The German Archaeological Institute (DAI) follows an integrative research approach in paradigmatic research projects designed to pursue theory-based lines of inquiry. The range of projects includes a wide variety of formats with regard to duration, methodology, and interdisciplinary constellations.
Characteristic for DAI's project structure is a long-term commitment – spanning more than a hundred years in some cases – at sites like Uruk, Pergamon, and Olympia, also covering the necessary infrastructure such as excavation houses. To these sites – major cities and sanctuaries with a correspondingly complex array of findings and research potential – we bring ever new research questions aimed at understanding the site as an example of fundamental cultural and societal principles characteristic for a certain timeframe of region. This long-term presence in our guest and partner countries plays a key role in establishing and maintaining collaborations built on mutual trust.
DAI's long-term approach does not only include the commitment at particular sites but also long-term projects that pursue complex research inquiries over longer time periods of 10 to 15 years. DAI long-term research projects include those currently under way in Tayma, at Göbekli Tepe, in Milet, and in Abydos. At these sites DAI is pursuing complex archeological research questions that requires the use of a wide range of methods.
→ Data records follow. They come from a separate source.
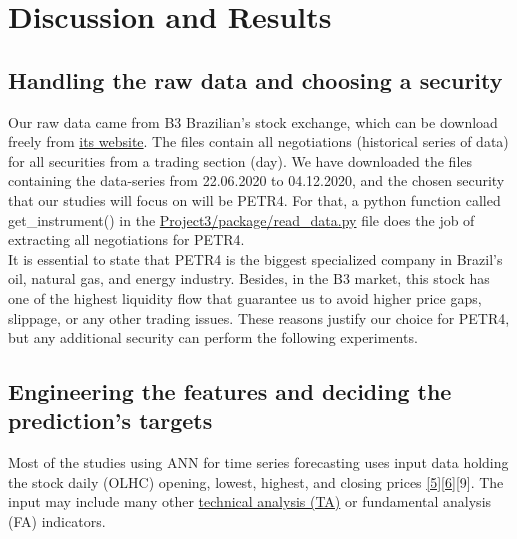 \section{Discussion and Results}
\label{chap:Discussion and Results}

\subsection{Handling the raw data and choosing a security}
\label{chap:Handling the raw data and choosing a security}

\quad Our raw data came from B3 Brazilian's stock exchange, which can be download freely from \href{http://www.b3.com.br/pt_br/market-data-e-indices/servicos-de-dados/market-data/cotacoes/cotacoes/}{its website}. The files contain all negotiations (historical series of data) for all securities from a trading section (day). We have downloaded the files containing the data-series from 22.06.2020 to 04.12.2020, and the chosen security that our studies will focus on will be PETR4. For that, a python function called get\_instrument() in the \href{https://github.com/fabiorodp/UiO-FYS-STK4155/tree/master/Project3/package/read_data.py}{Project3/package/read\_data.py} file does the job of extracting all negotiations for PETR4.\\

It is essential to state that PETR4 is the biggest specialized company in Brazil's oil, natural gas, and energy industry. Besides, in the B3 market, this stock has one of the highest liquidity flow that guarantee us to avoid higher price gaps, slippage, or any other trading issues. These reasons justify our choice for PETR4, but any additional security can perform the following experiments.

\subsection{Engineering the features and deciding the prediction's targets}
\label{chap:Engineering the features and deciding the prediction's targets}

\quad Most of the studies using ANN for time series forecasting uses input data holding the stock daily (OLHC) opening, lowest, highest, and closing prices \hyperref[Bib:Leonardo C. Martinez, Diego N. da Hora, Joao R. de M. Palotti, Wagner Meira Jr. and Gisele L. Pappa]{[5]}\hyperref[Bib:Van-Dai Ta, Chuan-Ming Liu, Direselign Addis Tadesse]{[6]}[9]. The input may include many other \hyperref[chap:Technical Analysis]{technical analysis (TA)} or fundamental analysis (FA) indicators.\\

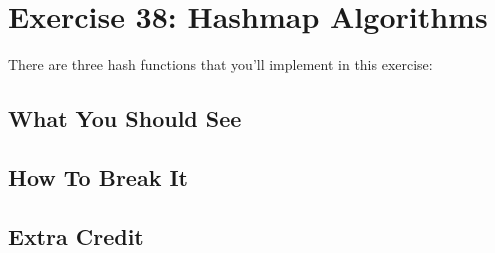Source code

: \chapter{Exercise 38: Hashmap Algorithms}

There are three hash functions that you'll implement in this exercise:





\section{What You Should See}


\section{How To Break It}


\section{Extra Credit}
Due to the wealth of material, fundamental scientific work on editions, e.g. of inscriptions in larger regions, is also usually designed as a long-term project.
Short- and medium-term projects
Specific research questions may also be pursued in short- and medium-term projects. These may include the examination of a particular building complex in a limited excavation or documentation and survey of the building. Minimal-invasive sondages based on geophysical surveys, performed to clarify the chronological and stratigraphic classification, also fall into this category. Projects for the professionalization and qualification of young scholars typically have a medium-term perspective. Moreover, short-termed investigatory and exploratory projects serve to sound out the potential for further in-depth research and to build a basis for new collaborations.
Inter- and transdisciplinary research approaches are increasingly important when it comes to answering complex archeological questions. This includes research collaborations with other disciplines as well as institutions. DAI projects and researchers are therefore involved in and part of numerous research association projects. Organizational models include DFG focus programs, research groups, EU projects, excellence clusters, and many others.
Since 2006, research activities within the DAI have been organized in research clusters pursuing overarching questions in cultural sciences. Since 2014, we have also been integrating research projects to investigate trans-regional research questions.